Revoca dei pazienti extracomunitari. La minaccia arriva dai medici di base, pediatri compresi, per protestare contro la decurtazione dei loro stipendi per aver curato immigrati con permesso di soggiorno scaduto o bambini che, senza i documenti in regola dei genitori, per la sanità diventano clandestini. È la situazione paradossale discussa ieri in un'assemblea infuocata alla quale hanno partecipato i sindacati di categoria Snami, Fimp e Simi. All'ordine del giorno le quote richieste dalla Asl di Milano a tutti i medici per gli stranieri che non avevano diritto alle cure del medico di base perché con il permesso scaduto o non rinnovato. Una situazione anagrafica che però né il medico di famiglia né il pediatra conoscono e che, accusano i sindacati «Lombardia Informatica è incapace di gestire». E quando si parla di rimborsi non si parla di bruscolini. La dottoressa Maria Laura Massena, per esempio, ha l'ambulatorio in via Padova. Oltre la metà dei suoi pazienti sono extracomunitari dei quali lei nulla sa riguardo a permessi di soggiorno e situazione lavorativa. Ma continua a curare tutti. Due settimane fa l'Asl le ha chiesto un rimborso di 16mila euro per i suoi pazienti che non avevano diritto alle sue cure. È solo uno delle decine di casi. A Milano il problema riguarda circa 16mila immigrati. Dice Ugo Tamborini presidente Snami: «La situazione è grave, le trattenute considerevoli, i medici sono esasperati, in molti come extrema ratio hanno proposto la revoca dei pazienti extracomunitari». Una scelta «non condivisibile dal punto di vista morale, etico e professionale, ma alla quale la Asl se non risolverà l'emergenza in tempi brevi ci sta portando».
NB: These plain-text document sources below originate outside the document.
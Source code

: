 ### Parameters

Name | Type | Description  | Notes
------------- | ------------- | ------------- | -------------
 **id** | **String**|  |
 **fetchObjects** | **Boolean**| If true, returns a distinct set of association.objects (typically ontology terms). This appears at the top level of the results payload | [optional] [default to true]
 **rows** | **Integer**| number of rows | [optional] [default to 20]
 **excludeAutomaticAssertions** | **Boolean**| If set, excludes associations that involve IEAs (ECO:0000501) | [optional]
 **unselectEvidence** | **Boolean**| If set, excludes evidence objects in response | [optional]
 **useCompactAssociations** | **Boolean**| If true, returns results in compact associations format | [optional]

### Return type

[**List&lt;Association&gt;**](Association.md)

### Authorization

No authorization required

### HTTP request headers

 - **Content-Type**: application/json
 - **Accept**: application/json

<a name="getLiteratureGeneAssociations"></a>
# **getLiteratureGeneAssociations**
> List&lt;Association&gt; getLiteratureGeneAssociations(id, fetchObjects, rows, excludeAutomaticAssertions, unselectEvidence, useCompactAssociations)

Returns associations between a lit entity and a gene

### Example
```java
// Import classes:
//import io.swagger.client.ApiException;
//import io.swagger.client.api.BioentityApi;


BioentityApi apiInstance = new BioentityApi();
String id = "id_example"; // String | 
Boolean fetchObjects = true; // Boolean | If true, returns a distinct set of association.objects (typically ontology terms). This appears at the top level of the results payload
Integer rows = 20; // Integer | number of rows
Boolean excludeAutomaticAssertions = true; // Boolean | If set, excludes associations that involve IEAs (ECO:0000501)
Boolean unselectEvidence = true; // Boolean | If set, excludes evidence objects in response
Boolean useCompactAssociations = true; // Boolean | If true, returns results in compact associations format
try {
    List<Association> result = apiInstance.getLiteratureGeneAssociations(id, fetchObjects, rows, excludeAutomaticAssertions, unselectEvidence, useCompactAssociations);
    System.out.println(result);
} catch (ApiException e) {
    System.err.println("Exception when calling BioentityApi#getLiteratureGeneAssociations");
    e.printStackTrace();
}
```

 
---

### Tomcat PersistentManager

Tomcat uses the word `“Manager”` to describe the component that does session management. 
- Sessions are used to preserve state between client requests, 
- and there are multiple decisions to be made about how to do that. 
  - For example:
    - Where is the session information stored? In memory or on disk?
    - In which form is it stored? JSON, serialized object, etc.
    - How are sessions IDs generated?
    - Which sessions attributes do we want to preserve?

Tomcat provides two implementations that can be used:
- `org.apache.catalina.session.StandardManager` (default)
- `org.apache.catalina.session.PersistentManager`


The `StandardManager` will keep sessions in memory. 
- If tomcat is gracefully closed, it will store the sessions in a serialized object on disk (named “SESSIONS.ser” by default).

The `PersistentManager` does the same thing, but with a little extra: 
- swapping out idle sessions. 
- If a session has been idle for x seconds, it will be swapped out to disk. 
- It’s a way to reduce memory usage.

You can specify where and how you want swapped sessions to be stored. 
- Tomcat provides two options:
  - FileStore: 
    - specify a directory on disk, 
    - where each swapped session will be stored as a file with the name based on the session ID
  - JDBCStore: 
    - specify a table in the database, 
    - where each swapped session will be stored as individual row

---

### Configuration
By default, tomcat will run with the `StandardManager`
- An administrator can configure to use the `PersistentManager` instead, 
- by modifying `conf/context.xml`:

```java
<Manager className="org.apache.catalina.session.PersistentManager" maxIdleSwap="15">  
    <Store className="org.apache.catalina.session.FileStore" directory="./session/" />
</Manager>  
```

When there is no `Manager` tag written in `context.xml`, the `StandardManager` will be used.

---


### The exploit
La situazione dei 185 pediatri milanesi è ancora peggiore. Ogni bambino che nasce in Italia ha diritto al pediatra fino ai 6 mesi di vita. Dopo di che il suo destino è legato a quello della sua famiglia. Se i genitori (la madre in particolare) possono vantare il permesso di soggiorno bene, altrimenti per la sanità pubblica il bimbo diventa un clandestino. «Sa quante trattenute complessive abbiamo avuto solo per Milano? Qualcosa come 400mila euro, il doppio addirittura dei medici di famiglia - spiega la presidente della Fimp Lombardia (Federazione medici pediatri) Luisa Maria Nino - La revoca dei pazienti immigrati? Ci sono colleghi che l'hanno chiesta, ma come si fa a lasciare un bambino senza pediatra?. Credo che la Regione debba fare una seria riflessione e consentire a tutti i bambini nati in Italia di avere il pediatra fino ai 14 anni». La revoca dei pazienti è una procedura semplice, ma nello stesso tempo eccezionale. «La si mette in atto quando viene meno il rapporto di fiducia tra medico e paziente - spiega Tamborini -. Diciotto anni che faccio il medico e non l'ho mai presentata una sola volta. D'altro canto anche la sicurezza di essere pagato per il lavoro svolto rientra in un rapporto di fiducia». Critico sulla protesta il direttore generale dell'Asl, Walter Locatelli: «Su questa vicenda abbiamo aperto un tavolo in Regione. Il problema esiste, ma non va enfatizzato. I medici a cui abbiamo chiesto rimborsi oltre i 10mila euro sono pochissimi. D'altra parte abbiamo deciso di riattribuire le quote nei casi in cui il medico dimostri di avere effettivamente assistito il paziente. Non solo, ma a breve apriremo ai medici l'archivio delle posizioni di tutti gli iscritti, così da avere in tempo reale la situazione anagrafica dei propri assistiti».